** Data to use follows **

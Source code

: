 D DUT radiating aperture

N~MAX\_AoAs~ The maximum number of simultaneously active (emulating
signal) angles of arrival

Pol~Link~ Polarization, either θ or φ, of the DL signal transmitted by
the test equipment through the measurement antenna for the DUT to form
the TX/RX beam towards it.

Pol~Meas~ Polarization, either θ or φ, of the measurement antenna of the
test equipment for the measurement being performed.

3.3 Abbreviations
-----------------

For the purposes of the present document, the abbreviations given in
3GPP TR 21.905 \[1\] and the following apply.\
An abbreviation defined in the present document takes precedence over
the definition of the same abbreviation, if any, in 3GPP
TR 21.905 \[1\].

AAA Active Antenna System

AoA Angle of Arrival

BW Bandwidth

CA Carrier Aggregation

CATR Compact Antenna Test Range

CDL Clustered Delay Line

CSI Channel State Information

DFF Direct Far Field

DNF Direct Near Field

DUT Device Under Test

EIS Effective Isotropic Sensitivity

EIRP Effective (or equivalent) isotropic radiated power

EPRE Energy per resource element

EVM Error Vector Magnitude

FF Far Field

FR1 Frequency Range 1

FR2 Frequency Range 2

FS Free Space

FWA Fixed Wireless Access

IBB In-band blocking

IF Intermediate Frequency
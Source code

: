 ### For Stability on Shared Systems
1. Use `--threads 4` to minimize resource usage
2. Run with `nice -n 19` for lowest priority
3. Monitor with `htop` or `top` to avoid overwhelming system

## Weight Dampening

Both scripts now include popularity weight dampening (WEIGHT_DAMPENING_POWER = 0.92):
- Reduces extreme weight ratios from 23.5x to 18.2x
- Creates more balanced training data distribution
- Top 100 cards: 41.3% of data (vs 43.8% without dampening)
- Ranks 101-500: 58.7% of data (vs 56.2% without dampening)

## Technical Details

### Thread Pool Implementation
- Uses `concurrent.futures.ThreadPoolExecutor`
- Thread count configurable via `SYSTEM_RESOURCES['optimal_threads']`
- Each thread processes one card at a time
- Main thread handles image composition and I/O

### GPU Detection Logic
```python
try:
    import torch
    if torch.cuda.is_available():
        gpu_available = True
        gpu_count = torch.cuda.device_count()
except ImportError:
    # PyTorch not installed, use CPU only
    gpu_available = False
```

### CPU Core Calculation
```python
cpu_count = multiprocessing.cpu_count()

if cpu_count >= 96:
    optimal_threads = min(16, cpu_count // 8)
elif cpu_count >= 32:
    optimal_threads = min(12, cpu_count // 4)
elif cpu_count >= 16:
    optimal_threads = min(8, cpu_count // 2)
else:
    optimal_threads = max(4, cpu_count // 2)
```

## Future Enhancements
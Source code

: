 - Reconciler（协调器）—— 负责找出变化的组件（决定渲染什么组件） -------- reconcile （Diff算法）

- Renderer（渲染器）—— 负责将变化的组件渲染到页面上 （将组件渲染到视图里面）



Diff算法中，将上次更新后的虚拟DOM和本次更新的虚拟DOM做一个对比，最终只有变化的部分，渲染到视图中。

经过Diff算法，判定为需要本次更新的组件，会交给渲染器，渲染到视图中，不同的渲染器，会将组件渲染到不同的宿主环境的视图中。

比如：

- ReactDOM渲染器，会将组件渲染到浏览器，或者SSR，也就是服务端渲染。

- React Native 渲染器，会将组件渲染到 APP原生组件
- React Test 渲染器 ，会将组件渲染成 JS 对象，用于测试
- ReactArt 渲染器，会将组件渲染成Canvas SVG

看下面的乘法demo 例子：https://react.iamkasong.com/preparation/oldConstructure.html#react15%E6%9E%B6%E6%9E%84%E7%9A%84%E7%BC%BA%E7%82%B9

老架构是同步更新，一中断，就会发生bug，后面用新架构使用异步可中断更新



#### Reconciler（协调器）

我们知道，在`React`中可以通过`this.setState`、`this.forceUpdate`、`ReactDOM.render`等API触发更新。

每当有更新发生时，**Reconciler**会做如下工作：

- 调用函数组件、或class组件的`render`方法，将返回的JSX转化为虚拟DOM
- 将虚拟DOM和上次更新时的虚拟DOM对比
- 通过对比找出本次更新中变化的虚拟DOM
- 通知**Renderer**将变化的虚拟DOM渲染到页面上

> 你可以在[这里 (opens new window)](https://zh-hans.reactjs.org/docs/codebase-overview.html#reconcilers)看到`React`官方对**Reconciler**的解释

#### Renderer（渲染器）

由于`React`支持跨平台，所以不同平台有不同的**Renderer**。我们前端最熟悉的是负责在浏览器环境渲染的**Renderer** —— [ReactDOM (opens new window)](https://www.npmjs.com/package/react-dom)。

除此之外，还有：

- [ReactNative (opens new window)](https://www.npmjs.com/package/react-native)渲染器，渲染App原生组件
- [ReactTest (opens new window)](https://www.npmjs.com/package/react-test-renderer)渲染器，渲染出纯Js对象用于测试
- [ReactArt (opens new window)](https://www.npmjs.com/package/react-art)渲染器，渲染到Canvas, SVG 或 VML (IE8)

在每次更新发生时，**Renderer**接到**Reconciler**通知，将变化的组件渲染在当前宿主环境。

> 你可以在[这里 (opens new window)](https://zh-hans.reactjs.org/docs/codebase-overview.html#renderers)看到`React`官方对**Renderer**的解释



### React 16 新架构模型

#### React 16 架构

** End of Data to use **

Reproduce exactly every line that sits between the start of the entries and the line bearing "on Shared Systems", counting both of those lines.

Source code

: D DUT radiating aperture

N~MAX\_AoAs~ The maximum number of simultaneously active (emulating
signal) angles of arrival

Pol~Link~ Polarization, either θ or φ, of the DL signal transmitted by
the test equipment through the measurement antenna for the DUT to form
the TX/RX beam towards it.

Pol~Meas~ Polarization, either θ or φ, of the measurement antenna of the
test equipment for the measurement being performed.

3.3 Abbreviations
-----------------

For the purposes of the present document, the abbreviations given in
3GPP TR 21.905 \[1\] and the following apply.\
An abbreviation defined in the present document takes precedence over
the definition of the same abbreviation, if any, in 3GPP
TR 21.905 \[1\].

AAA Active Antenna System

AoA Angle of Arrival

BW Bandwidth

CA Carrier Aggregation

CATR Compact Antenna Test Range

CDL Clustered Delay Line

CSI Channel State Information

DFF Direct Far Field

DNF Direct Near Field

DUT Device Under Test

EIS Effective Isotropic Sensitivity

EIRP Effective (or equivalent) isotropic radiated power

EPRE Energy per resource element

EVM Error Vector Magnitude

FF Far Field

FR1 Frequency Range 1

FR2 Frequency Range 2

FS Free Space

FWA Fixed Wireless Access

IBB In-band blocking

IF Intermediate Frequency
Source code

: ### For Stability on Shared Systems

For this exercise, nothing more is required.